## WORK TASK
Work out how many lines in the data hold the word "border", and reply with that number only.

BEGIN

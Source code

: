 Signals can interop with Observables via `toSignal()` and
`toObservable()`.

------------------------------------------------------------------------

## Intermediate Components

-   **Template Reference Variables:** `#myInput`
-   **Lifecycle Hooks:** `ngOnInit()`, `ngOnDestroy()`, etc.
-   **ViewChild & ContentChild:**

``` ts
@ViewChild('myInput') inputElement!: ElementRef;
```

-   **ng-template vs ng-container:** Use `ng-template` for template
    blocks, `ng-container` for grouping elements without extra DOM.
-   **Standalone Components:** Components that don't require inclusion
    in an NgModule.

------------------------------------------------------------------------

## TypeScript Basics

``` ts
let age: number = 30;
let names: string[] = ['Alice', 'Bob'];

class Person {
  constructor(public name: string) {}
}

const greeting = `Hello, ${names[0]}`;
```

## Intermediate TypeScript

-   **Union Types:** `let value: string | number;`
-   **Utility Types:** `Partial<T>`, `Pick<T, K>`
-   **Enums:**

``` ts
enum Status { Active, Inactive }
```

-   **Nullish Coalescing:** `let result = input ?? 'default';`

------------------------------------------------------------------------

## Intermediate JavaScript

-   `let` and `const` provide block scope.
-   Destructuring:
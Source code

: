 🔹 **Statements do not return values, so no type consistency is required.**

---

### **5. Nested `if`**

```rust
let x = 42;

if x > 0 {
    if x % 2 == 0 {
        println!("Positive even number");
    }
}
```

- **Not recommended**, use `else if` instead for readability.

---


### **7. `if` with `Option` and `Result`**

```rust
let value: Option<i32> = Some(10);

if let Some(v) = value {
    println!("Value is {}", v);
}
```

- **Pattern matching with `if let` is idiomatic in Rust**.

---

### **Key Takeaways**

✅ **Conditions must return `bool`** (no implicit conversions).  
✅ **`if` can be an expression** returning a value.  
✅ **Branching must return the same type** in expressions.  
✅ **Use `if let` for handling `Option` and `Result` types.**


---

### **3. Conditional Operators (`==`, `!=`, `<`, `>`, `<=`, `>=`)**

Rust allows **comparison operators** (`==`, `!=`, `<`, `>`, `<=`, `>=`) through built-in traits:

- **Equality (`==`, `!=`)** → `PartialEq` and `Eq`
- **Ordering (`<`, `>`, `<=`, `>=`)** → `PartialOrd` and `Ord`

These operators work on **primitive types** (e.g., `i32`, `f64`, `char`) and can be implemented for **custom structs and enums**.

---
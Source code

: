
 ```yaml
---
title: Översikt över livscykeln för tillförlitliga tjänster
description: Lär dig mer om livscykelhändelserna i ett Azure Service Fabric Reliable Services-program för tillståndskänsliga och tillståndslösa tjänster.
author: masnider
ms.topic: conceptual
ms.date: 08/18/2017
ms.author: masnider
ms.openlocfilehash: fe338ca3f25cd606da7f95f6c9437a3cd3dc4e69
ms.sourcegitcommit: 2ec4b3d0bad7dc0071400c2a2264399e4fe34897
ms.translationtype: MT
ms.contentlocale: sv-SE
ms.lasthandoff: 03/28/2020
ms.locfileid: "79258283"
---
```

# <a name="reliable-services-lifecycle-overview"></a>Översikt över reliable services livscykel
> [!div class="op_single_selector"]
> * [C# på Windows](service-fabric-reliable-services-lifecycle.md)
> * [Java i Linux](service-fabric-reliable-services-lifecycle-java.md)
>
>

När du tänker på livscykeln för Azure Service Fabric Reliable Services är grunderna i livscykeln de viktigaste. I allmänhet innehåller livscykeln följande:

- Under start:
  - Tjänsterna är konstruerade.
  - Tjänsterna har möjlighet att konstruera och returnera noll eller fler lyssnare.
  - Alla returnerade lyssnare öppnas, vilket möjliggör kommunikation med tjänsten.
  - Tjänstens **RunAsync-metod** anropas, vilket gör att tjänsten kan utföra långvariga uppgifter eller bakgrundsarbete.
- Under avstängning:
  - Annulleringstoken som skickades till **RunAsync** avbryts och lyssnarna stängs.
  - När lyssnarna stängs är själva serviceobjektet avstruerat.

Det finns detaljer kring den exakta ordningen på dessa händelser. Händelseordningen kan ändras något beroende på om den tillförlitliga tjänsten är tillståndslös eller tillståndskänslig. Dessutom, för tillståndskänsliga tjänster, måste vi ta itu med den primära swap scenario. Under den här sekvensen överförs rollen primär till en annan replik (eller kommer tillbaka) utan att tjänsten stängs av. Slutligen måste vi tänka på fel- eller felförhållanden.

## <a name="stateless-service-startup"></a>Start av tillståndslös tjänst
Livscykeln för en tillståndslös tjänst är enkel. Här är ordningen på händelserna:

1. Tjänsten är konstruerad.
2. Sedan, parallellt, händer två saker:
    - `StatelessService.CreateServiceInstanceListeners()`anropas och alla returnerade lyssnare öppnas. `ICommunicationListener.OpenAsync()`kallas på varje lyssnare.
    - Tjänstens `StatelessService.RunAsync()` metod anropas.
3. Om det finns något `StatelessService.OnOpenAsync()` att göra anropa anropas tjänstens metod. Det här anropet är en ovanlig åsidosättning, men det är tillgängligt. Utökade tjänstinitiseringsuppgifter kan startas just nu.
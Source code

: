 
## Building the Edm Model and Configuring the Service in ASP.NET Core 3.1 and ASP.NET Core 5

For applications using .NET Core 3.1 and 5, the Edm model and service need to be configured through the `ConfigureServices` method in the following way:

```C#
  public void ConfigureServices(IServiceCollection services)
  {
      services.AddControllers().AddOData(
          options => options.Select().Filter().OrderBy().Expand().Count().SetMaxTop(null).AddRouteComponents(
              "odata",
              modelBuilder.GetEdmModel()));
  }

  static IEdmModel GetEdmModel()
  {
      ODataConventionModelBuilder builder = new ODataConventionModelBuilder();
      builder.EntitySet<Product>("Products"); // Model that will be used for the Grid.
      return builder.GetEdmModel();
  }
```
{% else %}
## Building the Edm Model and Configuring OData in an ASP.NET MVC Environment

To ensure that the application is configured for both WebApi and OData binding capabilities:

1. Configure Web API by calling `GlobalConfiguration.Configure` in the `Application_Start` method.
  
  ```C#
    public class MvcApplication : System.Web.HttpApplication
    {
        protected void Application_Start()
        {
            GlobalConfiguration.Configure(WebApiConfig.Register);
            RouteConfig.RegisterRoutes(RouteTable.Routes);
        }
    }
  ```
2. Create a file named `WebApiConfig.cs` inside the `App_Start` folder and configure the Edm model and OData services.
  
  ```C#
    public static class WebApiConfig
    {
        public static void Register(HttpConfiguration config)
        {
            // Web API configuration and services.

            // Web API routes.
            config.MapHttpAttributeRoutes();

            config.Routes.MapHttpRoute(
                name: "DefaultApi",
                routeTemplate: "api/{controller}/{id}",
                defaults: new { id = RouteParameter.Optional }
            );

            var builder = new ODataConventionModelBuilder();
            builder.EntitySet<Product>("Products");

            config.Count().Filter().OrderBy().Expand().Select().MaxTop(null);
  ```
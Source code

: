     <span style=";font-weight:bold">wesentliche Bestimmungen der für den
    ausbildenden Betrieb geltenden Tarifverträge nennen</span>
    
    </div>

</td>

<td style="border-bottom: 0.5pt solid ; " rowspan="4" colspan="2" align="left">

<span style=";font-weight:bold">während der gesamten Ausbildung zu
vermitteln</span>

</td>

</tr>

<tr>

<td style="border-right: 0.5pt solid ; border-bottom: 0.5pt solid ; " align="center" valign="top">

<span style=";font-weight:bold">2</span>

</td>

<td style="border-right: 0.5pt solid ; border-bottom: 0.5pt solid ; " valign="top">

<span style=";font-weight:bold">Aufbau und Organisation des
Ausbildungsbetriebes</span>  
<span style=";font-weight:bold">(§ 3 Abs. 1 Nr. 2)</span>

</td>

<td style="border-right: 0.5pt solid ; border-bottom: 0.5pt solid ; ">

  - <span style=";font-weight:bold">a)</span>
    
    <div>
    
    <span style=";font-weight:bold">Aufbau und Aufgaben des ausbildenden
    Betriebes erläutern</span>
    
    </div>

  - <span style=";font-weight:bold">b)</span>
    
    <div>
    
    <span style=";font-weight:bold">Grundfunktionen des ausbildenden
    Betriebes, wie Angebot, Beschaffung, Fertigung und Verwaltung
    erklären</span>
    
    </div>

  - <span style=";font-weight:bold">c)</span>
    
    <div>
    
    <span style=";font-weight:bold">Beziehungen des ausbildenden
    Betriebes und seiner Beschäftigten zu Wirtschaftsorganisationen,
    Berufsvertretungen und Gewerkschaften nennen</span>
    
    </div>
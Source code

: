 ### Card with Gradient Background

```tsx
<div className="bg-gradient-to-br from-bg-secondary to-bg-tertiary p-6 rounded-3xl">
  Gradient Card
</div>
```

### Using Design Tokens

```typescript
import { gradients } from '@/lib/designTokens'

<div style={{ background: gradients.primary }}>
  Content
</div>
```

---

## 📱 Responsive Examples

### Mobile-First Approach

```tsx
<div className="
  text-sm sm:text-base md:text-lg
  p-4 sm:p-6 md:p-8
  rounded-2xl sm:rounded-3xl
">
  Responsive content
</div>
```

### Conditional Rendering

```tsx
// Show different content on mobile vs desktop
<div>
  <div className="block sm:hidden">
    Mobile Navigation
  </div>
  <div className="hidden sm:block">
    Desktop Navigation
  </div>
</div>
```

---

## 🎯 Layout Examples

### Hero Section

END

## RESPONSE FOR THIS EXERCISE
4